December 25, 2020
In the summer of 2016 I took a trip to Israel with 17 other women. One of them was my sister, Heidi. We had a fabulous time, sight seeing, eating, eating, eating. And did I mention eating? We stuffed ourselves with falafel and schwarma on fresh pita from the markets. We ate babkas and rugulach from the bakeries. We visited spice markets and bought exotic smelling seasonings and teas. We ate fresh dates by the handfuls.
I got home eager to replicate some of the goodies I had eaten in Israel. (I promise we will get to babka and rugalch). Making challah was first on my list. There are so many basic recipes out there, and they are all similar: flour, sugar, yeast, egg, salt, water, oil.
During my research phase, my friend and trip leader, Shiffy Edelman, shared with me the recipe she bakes for her family. Shiffy is unsure of its initial origins, so I just call it Shiffy’s Challah. It makes her laugh every time I refer to it that way.
It’s ok that it started with an unknown baker, because I learned that challah is made with love, and each baker brings something special to his or her dough that gets kneaded in as you go. Did you see I said kneaded? Yes this challah is hand kneaded. Your Kitchen Aid is too small to handle it. You will thank me in the end (while I’m sure you are cursing me now) because you will knead your love and strength into your dough.

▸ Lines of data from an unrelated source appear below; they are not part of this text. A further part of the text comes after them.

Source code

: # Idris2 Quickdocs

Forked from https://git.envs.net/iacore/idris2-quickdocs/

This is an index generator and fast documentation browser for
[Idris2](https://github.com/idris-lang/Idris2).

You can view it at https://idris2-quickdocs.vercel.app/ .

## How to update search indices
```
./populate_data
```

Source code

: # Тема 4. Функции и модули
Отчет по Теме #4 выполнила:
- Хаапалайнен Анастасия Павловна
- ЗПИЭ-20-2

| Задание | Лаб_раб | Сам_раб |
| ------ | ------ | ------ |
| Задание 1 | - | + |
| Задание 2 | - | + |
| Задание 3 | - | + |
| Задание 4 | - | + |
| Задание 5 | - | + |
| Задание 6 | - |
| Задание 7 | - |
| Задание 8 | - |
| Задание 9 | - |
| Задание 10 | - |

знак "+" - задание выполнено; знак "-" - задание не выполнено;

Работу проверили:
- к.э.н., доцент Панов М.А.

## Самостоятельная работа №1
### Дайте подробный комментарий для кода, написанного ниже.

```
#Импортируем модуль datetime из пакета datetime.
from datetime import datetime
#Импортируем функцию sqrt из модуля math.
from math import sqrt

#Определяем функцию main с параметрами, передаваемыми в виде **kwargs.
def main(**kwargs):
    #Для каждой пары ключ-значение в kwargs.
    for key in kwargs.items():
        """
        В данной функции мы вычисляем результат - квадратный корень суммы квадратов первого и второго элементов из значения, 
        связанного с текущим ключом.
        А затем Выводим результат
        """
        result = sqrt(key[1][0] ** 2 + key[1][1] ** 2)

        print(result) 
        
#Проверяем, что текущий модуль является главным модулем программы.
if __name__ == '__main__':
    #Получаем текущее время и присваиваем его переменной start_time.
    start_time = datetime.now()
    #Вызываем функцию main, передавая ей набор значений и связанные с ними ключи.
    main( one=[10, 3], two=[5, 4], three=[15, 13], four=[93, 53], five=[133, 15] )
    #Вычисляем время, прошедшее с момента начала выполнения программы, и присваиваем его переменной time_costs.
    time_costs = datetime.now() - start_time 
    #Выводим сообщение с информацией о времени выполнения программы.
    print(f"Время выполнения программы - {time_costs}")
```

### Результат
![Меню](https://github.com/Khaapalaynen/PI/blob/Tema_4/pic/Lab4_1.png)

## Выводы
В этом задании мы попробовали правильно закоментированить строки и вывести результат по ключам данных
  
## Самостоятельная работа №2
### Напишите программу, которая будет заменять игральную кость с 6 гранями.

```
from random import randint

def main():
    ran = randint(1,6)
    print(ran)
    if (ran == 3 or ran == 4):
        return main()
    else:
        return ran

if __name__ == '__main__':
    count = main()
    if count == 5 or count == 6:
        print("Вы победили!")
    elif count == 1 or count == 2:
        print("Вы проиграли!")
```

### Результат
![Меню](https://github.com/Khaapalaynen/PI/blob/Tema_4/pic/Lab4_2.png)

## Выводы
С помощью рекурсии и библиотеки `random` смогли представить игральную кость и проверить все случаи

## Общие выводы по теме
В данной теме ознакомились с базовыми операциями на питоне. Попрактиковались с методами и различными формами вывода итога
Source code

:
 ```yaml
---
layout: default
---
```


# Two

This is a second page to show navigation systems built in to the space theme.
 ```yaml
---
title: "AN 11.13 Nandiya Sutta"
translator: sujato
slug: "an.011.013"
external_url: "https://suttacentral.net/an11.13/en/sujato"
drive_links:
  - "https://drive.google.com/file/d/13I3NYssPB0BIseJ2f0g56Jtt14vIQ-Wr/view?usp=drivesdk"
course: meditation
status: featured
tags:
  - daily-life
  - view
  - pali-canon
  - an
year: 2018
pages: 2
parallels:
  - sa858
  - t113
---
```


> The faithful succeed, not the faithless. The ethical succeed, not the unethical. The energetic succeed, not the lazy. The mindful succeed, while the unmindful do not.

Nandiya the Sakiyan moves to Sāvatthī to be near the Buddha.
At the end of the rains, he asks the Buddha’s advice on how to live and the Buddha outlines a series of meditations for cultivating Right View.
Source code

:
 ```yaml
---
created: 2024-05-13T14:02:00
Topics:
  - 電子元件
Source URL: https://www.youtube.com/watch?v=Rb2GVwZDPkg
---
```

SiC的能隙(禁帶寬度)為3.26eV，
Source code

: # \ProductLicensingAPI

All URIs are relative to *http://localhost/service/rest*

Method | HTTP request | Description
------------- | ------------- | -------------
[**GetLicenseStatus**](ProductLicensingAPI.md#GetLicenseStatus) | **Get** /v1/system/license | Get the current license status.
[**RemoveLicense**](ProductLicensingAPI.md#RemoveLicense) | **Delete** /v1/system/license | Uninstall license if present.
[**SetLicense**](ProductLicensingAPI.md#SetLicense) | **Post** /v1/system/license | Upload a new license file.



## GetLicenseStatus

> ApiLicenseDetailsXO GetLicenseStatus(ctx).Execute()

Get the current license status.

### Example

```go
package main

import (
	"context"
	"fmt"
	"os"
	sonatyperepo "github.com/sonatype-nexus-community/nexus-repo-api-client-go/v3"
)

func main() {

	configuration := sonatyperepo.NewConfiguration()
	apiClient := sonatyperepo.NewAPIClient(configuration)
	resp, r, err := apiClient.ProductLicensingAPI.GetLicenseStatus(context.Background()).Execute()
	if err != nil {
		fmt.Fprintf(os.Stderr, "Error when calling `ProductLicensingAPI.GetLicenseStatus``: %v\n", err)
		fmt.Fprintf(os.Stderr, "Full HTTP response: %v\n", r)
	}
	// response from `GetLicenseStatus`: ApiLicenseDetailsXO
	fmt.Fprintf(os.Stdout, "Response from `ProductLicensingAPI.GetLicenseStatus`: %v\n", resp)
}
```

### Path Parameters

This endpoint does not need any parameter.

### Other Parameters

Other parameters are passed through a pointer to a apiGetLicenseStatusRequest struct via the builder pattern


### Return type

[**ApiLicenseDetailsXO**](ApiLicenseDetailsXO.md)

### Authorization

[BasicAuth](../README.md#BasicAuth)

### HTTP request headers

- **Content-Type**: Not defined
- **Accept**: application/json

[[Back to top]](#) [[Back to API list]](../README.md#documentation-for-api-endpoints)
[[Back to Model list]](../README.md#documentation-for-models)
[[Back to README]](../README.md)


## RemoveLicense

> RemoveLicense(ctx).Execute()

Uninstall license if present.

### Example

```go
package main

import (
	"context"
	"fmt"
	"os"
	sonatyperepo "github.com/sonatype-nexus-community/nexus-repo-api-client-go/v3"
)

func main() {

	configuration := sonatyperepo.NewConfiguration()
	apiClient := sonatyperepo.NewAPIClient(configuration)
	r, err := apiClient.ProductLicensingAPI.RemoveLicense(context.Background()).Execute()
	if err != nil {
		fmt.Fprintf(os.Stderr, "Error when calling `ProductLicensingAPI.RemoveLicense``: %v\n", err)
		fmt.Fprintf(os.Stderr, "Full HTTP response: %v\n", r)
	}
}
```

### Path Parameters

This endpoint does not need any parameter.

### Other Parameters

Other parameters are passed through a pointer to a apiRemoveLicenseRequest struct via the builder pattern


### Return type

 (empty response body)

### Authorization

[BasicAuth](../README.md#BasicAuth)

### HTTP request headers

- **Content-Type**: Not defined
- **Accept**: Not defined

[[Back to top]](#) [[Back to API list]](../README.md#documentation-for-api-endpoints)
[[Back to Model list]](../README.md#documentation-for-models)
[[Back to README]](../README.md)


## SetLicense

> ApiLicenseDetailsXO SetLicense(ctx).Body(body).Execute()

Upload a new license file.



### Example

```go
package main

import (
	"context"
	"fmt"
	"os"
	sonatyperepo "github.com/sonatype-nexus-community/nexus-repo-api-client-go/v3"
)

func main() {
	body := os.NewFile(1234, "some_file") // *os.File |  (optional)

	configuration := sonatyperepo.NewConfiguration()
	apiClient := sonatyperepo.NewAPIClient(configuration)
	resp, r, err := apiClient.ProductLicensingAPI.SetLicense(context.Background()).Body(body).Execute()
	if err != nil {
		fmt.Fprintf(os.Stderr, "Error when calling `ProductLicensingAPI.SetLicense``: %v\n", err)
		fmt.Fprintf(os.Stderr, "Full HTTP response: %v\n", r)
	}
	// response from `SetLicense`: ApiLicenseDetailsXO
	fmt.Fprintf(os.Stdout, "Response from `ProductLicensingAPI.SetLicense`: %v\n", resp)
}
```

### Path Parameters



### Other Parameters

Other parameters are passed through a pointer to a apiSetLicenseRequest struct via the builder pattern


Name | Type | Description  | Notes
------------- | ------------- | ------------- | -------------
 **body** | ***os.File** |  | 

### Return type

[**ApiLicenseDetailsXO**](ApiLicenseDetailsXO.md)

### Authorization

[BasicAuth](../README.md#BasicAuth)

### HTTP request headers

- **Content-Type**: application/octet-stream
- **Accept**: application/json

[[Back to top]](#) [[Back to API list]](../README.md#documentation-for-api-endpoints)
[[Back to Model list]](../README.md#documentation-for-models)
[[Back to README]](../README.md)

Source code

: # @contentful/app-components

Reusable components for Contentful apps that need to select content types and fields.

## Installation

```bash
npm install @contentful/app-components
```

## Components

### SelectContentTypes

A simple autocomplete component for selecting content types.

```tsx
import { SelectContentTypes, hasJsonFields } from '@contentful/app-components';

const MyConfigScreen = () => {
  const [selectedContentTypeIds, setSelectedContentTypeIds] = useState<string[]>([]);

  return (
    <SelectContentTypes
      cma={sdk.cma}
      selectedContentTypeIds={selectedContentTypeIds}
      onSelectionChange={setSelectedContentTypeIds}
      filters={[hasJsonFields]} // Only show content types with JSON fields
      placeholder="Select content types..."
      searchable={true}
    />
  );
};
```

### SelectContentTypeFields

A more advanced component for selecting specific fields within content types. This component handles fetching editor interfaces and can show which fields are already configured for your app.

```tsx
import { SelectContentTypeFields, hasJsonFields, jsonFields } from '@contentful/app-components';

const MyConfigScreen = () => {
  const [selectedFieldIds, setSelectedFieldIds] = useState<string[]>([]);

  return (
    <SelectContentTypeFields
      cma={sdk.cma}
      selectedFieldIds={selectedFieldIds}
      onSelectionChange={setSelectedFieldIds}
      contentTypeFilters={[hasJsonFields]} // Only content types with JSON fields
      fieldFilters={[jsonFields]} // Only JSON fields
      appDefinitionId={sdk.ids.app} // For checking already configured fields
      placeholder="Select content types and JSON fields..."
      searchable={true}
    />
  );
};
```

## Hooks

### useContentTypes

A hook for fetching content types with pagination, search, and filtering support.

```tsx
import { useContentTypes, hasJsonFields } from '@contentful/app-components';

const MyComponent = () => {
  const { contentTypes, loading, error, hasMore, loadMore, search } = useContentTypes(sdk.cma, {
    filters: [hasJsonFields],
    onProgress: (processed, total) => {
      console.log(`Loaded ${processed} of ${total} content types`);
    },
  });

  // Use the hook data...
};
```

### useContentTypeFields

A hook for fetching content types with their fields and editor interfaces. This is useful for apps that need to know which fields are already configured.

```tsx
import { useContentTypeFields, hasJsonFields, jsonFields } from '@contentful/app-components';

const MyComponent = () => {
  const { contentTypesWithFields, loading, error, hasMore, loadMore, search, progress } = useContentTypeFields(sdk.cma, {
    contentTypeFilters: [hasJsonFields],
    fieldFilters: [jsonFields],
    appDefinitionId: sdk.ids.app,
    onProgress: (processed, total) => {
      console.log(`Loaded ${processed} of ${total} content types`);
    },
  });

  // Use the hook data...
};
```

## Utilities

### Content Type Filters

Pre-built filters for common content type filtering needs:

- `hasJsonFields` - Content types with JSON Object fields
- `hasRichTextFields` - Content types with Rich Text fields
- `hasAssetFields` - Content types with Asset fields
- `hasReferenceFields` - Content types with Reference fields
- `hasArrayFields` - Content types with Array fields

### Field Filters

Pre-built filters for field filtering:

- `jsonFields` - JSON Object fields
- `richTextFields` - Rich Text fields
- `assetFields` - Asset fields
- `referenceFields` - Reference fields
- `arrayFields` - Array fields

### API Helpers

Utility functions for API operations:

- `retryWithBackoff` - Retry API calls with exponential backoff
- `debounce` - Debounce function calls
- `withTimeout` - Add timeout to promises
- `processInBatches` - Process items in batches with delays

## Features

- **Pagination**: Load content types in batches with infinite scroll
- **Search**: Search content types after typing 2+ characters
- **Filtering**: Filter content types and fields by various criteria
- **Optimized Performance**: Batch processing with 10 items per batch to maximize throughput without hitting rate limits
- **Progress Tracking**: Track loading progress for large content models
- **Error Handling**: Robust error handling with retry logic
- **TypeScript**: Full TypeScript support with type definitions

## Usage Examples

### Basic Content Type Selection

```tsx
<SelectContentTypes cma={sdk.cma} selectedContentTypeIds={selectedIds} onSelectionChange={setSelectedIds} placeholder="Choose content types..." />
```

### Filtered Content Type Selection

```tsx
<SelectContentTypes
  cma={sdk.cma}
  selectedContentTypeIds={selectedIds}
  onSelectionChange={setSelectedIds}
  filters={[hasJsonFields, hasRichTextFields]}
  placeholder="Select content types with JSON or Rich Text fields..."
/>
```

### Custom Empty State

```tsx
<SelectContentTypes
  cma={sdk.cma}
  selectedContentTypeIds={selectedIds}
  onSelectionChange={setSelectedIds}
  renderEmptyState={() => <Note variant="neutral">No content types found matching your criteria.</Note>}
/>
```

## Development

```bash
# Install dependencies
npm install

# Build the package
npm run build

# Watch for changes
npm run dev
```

I make such a big batch of challah (5lb bag of flour) because in order to say the blessing before baking, you need that much. If you are not interested in making the blessing, no problem! Just cut the recipe in half. But I guarantee it will be so delicious that next time you will make the full amount. Leftover challah freeze beautifully and defrosts perfectly.
Please don’t be scared to try this recipe out. Challah is a very forgiving bread so if you make a mistake it probably won’t matter. One thing for sure is your challah will be delicious!
For the Challah
4 cups of warm water (you can use very warm tap water)
6 packets of rapid rise yeast
A generous squeeze of honey
5 Ib bag of flour (all-purpose, white spelt or high gluten)
2 cups of sugar and 2 tablespoons sugar, divided
3 large eggs (lightly scrambled)
1 1/2 cups canola oil
1 1/2 tablespoon kosher salt
1 egg (for egg wash at the end)
In small bowl (or I use a very large measuring cup) combine the warm water with the packets of rapid rise yeast, 2 tablespoons of sugar and the generous squeeze of honey. Use a whisk to mix gently. Let the mixture sit until bubbly, about 5 minutes.
In a HUGE bowl, the biggest you own, pour in the yeast mixture, eggs, sugar, salt, and oil. combine the flour, the 2 cups of sugar and the salt. Pour in the flour about a pound of a time, mixing in between additions. The best way to mix is with your hands because you will have to knead with your hands. If you prefer you can wear plastic gloves for this step. The initial dough will be extremely sticky and you will probably be concerned. Don’t be! Keep mixing with your hands. I promise it will come together.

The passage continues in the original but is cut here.